### Exercise brief:
Could you find each line of the data below that contains the word "client" and copy those lines?
-- Material for this exercise follows --
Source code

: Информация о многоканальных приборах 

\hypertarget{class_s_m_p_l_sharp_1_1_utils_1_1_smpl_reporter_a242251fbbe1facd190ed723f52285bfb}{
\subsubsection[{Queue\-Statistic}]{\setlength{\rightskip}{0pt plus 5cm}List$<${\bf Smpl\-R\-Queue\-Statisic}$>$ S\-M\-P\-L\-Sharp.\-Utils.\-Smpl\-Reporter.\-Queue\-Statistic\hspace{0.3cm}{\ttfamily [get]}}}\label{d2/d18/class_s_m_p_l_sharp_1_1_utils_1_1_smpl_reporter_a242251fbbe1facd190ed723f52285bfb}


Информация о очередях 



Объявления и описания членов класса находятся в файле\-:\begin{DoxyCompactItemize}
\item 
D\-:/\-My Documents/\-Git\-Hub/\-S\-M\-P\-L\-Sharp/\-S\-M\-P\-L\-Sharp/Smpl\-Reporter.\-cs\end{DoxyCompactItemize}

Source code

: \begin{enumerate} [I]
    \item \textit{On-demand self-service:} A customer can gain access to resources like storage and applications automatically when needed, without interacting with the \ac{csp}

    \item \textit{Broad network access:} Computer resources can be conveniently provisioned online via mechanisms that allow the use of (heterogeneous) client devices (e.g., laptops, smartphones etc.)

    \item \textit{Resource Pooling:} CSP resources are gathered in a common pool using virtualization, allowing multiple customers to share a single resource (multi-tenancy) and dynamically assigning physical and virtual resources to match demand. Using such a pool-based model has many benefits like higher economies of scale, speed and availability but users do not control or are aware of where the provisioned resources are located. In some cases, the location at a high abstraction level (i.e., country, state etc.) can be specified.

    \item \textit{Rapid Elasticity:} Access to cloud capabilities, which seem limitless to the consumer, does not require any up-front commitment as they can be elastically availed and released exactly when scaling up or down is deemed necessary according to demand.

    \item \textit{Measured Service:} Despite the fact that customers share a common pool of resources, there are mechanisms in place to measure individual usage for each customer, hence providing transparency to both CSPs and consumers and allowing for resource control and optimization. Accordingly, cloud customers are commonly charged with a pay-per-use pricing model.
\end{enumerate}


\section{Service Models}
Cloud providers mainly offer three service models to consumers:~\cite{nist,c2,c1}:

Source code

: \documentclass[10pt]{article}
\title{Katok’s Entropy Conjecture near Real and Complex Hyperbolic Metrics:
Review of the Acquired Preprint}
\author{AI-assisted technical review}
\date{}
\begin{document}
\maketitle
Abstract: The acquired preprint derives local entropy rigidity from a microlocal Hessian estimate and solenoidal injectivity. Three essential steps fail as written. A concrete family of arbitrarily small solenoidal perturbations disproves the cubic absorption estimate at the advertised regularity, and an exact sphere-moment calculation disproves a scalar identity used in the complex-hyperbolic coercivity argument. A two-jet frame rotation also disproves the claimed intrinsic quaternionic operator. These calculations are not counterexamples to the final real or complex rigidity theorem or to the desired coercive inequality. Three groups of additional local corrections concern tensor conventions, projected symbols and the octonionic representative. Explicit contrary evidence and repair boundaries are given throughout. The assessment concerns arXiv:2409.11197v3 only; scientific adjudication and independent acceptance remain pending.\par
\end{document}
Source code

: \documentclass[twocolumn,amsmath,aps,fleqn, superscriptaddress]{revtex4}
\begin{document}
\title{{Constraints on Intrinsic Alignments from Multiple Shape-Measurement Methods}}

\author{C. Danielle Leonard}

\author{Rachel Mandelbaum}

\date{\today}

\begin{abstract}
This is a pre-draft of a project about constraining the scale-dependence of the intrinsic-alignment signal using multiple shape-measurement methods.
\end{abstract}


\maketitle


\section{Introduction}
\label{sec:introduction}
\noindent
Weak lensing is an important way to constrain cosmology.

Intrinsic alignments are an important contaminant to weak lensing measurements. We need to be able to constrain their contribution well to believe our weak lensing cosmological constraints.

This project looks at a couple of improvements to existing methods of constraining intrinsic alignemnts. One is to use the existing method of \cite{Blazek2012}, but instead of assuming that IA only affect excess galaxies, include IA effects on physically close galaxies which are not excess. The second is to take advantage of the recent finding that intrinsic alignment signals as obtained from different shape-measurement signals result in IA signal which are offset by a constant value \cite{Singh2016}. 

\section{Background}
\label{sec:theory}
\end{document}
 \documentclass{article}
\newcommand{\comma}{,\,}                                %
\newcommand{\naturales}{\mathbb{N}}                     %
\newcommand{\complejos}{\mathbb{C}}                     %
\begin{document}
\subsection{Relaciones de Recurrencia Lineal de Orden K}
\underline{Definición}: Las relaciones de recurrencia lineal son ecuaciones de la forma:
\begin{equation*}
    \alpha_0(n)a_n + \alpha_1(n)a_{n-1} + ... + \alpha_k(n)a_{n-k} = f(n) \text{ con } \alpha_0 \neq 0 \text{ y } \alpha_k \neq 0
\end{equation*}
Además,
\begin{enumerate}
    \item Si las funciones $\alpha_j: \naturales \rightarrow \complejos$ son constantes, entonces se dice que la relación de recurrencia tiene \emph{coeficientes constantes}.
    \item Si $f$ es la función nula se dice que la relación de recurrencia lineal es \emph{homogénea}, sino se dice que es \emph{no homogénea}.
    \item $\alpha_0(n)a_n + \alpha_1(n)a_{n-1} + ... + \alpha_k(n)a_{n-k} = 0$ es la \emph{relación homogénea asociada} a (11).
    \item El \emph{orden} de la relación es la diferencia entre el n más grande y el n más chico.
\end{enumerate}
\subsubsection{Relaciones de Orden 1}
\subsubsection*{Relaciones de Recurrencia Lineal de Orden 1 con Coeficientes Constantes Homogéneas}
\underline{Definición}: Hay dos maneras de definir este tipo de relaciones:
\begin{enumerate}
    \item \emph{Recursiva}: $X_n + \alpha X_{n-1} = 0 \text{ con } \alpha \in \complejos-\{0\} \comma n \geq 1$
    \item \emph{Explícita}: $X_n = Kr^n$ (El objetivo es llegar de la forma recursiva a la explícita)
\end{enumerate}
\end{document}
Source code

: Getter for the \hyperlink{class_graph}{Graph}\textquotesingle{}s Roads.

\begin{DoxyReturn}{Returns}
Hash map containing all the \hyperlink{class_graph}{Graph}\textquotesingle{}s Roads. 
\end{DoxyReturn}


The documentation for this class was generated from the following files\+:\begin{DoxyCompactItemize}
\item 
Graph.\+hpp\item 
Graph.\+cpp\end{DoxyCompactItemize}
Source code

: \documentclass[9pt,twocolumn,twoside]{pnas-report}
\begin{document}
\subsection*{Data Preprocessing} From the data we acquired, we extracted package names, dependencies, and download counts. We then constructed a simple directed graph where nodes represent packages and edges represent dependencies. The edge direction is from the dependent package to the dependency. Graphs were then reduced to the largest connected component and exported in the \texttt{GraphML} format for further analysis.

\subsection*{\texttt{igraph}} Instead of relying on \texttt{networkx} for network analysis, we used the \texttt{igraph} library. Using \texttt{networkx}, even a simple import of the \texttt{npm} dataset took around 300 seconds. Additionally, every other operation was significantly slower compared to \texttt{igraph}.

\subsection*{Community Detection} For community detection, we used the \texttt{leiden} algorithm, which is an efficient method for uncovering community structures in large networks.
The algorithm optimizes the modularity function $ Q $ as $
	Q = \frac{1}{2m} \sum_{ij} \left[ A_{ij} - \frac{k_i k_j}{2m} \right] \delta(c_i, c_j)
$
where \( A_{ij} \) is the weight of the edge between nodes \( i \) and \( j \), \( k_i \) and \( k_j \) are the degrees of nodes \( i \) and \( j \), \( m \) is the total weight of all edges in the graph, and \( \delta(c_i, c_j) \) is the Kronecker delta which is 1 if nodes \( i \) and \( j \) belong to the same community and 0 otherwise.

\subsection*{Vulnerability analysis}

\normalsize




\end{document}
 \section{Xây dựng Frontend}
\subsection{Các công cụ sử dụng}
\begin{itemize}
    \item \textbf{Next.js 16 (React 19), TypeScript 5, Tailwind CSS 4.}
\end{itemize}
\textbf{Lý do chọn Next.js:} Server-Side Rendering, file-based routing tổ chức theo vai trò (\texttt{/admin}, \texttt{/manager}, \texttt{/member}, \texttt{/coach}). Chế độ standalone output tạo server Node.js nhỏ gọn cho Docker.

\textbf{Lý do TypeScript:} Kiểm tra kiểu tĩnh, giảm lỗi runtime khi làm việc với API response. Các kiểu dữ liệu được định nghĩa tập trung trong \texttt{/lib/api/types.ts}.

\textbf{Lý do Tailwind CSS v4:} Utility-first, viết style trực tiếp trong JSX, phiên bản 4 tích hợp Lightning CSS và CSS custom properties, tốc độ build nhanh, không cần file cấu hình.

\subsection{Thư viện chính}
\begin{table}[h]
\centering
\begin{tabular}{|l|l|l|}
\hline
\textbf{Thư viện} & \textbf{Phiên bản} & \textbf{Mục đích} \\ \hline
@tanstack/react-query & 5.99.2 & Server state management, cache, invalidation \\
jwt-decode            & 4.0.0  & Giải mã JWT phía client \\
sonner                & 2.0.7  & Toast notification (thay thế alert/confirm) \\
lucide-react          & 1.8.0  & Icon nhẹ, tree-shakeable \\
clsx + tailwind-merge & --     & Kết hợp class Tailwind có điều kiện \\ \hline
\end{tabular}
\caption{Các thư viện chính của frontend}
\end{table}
-- Material for this exercise concluded --
### Exercise output:
    \item \textit{Broad network access:} Computer resources can be conveniently provisioned online via mechanisms that allow the use of (heterogeneous) client devices (e.g., laptops, smartphones etc.)
jwt-decode            & 4.0.0  & Giải mã JWT phía client \\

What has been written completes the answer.